Via libera dal Senato Usa all'accordo che dovrebbe porre fine al più lungo shutdown del Paese. L'accordo fa tirare un sospiro di sollievo ai mercati, preoccupati per le ricadute sull'economia di uno shutdown ancor più lungo, con gli operatori che si concentrano ora sui numerosi dati macro, posticipati a causa del blocco. In lieve rialzo i listini asiatici, in scia a quelli Usa.
Intanto nella notte il presidente Trump ha detto che gli Usa dovranno affrontare un disastro in termini economici e di sicurezza nazionale se la Corte suprema dovesse esprimersi contro il suo ricorso a poteri di emergenza per imporre i dazi a Paesi terzi.

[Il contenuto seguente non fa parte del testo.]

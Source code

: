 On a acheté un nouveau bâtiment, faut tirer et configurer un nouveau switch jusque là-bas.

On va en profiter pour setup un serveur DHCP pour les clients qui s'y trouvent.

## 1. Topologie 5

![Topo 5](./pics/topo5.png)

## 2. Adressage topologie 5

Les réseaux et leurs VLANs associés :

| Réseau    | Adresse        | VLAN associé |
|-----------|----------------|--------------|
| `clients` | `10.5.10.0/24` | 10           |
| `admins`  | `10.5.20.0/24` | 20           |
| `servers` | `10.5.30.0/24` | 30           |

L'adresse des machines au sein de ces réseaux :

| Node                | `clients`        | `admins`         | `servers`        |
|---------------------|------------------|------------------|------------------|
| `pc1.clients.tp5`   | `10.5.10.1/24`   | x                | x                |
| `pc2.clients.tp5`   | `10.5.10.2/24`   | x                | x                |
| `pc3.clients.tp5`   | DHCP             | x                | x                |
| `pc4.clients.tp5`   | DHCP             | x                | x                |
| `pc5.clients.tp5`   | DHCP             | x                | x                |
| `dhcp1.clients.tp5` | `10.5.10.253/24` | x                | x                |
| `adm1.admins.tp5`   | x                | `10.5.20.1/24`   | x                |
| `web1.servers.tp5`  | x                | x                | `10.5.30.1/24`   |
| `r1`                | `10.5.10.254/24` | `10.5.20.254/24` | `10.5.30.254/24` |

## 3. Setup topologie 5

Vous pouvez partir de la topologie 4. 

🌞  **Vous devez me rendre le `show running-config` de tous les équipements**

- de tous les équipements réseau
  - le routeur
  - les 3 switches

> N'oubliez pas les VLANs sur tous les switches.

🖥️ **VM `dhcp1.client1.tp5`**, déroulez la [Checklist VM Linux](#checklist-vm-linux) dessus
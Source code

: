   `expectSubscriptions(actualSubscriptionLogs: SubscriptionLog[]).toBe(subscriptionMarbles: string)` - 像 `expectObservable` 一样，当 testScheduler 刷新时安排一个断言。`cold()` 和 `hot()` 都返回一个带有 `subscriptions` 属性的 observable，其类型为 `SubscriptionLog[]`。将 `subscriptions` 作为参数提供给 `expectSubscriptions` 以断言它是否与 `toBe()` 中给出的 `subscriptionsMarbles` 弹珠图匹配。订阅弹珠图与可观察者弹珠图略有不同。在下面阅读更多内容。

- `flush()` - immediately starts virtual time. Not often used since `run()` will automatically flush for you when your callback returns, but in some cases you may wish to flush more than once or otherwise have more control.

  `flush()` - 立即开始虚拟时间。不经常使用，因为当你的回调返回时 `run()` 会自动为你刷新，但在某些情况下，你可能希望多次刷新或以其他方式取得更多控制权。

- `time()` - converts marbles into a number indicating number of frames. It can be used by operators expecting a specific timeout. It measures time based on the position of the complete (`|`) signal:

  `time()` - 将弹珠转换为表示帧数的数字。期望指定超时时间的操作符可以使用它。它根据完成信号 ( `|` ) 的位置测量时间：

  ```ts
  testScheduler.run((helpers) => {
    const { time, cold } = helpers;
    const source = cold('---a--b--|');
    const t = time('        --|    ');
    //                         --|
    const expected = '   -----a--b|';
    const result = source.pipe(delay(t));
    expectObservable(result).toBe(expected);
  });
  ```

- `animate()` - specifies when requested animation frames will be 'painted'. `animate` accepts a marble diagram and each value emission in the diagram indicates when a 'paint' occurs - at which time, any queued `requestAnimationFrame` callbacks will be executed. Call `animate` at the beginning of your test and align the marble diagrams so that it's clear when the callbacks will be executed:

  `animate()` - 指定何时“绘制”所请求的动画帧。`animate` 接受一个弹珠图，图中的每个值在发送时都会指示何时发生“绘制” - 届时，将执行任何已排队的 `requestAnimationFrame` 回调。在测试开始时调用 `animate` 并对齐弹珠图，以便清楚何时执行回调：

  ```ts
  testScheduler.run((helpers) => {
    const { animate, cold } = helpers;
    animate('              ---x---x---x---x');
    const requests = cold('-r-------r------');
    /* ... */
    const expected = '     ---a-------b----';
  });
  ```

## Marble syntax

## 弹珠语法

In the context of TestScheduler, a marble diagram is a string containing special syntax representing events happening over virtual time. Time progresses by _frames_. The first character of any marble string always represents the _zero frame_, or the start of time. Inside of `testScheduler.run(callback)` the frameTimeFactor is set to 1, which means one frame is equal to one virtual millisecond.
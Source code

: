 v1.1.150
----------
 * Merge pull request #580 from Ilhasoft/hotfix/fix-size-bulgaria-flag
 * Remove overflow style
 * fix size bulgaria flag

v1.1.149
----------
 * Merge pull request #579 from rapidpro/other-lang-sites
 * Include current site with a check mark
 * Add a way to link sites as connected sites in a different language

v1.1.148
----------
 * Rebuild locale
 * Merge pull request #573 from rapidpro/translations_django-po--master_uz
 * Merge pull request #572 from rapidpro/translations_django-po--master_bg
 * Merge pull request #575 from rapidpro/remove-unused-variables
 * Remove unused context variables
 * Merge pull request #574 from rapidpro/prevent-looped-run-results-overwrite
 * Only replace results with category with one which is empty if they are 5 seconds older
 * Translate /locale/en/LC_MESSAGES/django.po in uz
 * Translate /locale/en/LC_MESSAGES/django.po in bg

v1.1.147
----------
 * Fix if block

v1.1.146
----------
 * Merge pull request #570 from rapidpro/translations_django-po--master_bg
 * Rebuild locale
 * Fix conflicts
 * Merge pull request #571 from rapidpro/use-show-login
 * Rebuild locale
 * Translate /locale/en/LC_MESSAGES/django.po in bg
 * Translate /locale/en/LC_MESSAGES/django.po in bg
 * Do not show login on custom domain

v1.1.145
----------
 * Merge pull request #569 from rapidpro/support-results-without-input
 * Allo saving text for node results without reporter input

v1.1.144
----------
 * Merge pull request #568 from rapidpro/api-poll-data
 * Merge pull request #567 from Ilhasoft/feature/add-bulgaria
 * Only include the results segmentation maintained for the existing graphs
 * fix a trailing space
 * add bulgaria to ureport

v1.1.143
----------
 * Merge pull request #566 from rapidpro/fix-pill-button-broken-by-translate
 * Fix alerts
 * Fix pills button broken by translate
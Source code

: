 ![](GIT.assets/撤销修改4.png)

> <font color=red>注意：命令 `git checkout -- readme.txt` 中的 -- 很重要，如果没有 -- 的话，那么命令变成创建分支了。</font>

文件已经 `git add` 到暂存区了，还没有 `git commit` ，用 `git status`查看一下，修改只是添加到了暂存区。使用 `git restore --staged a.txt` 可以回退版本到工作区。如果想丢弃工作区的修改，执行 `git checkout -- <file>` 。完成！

Chiusura del mercato obbligazionario Usa per festività. Il fatto che i titoli a più lungo termine siano stati oggetto di vendite e quelli a breve siano rimasti stabili indica che il mercato crede che la ripresa della pubblicazione dei dati macro Usa possa favorire un taglio dei tassi Fed. I banchieri centrali Usa che quest'anno hanno votato a favore di due tagli dei tassi, hanno opinioni divergenti sulla necessità di ulteriori allentamenti monetari, sottolineando le difficoltà per la Fed derivanti da un board diviso.
Appuntamento alle 10 con l'aggiornamento di novembre dell'indice Zew sulla fiducia degli investitori tedeschi.